Pekanbaru (Matariaubertuah.com),– Proses penyelidikan dugaan korupsi Surat Perintah Perjalanan Dinas (SPPD) fiktif di Sekretariat DPRD Riau periode 2020-2021 terus berlanjut. Direktorat Reserse Kriminal Khusus (Ditreskrimsus) Polda Riau telah memeriksa ratusan saksi untuk mengungkap kasus ini, meskipun beberapa kendala tetap menghadang.

Direktur Ditreskrimsus Polda Riau, Kombes Pol Nasriadi, mengungkapkan bahwa dari total 401 saksi yang diminta keterangannya, sebanyak 319 orang telah diperiksa. Namun, 15 saksi telah meninggal dunia, sementara lima lainnya belum dapat hadir karena berada di luar kota. Selain itu, masih ada 35 saksi dalam tahap pemeriksaan lanjutan.

“Pemeriksaan ini kami lakukan untuk memperjelas jalannya perkara. Namun, ada keterbatasan dengan 15 saksi yang sudah meninggal dunia, sehingga keterangan mereka tidak bisa didapatkan lagi,” kata Kombes Nasriadi pada Selasa, 24 Desember 2024.

Dalam kasus ini, Polda Riau mengungkap adanya penggunaan tiket penerbangan dari tiga maskapai besar, yaitu PT Lion Group, Citilink, dan Garuda Indonesia, yang disebut sebagai bagian dari modus operandi. Sebanyak 37.000 tiket dari PT Lion Group, 507 tiket Citilink, dan 226 tiket Garuda Indonesia diklaim digunakan untuk perjalanan dinas.
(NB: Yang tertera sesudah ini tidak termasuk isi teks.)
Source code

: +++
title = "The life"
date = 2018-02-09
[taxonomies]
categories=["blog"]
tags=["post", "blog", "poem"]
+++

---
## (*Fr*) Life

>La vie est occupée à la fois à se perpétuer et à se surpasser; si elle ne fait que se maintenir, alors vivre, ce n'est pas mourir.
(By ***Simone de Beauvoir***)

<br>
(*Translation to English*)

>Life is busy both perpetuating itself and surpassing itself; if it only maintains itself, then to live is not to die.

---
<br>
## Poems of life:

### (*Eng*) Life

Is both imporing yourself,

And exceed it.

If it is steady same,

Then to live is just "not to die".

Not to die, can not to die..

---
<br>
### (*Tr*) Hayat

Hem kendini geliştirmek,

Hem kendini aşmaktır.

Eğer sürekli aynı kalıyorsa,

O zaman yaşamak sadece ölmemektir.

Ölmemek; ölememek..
Namun, Kombes Nasriadi menegaskan bahwa perjalanan tersebut fiktif, terutama karena terjadi di masa pandemi COVID-19, saat aktivitas penerbangan sangat terbatas.

“Ini adalah penerbangan palsu yang seakan-akan terjadi. Padahal, kita tahu di masa itu penerbangan sangat minim, namun kegiatan ini dibuat seolah nyata,” ujarnya.

Dalam pengembangan kasus, pihak Polda Riau juga menyita sejumlah aset tidak bergerak senilai Rp6,4 miliar, barang-barang mewah, sebuah apartemen, serta satu unit motor besar Harley Davidson.

“Kami tegaskan kepada siapa pun yang menikmati hasil korupsi ini untuk segera mengembalikannya. Jika tidak, kami akan menganggap mereka turut serta dalam tindak pidana ini,” tutup Nasriadi.

Kasus ini menjadi salah satu perhatian utama di Riau, mencerminkan keseriusan aparat penegak hukum dalam menindak korupsi, sekaligus menjadi pengingat bahwa transparansi dan akuntabilitas tetap menjadi fondasi dalam pengelolaan keuangan negara.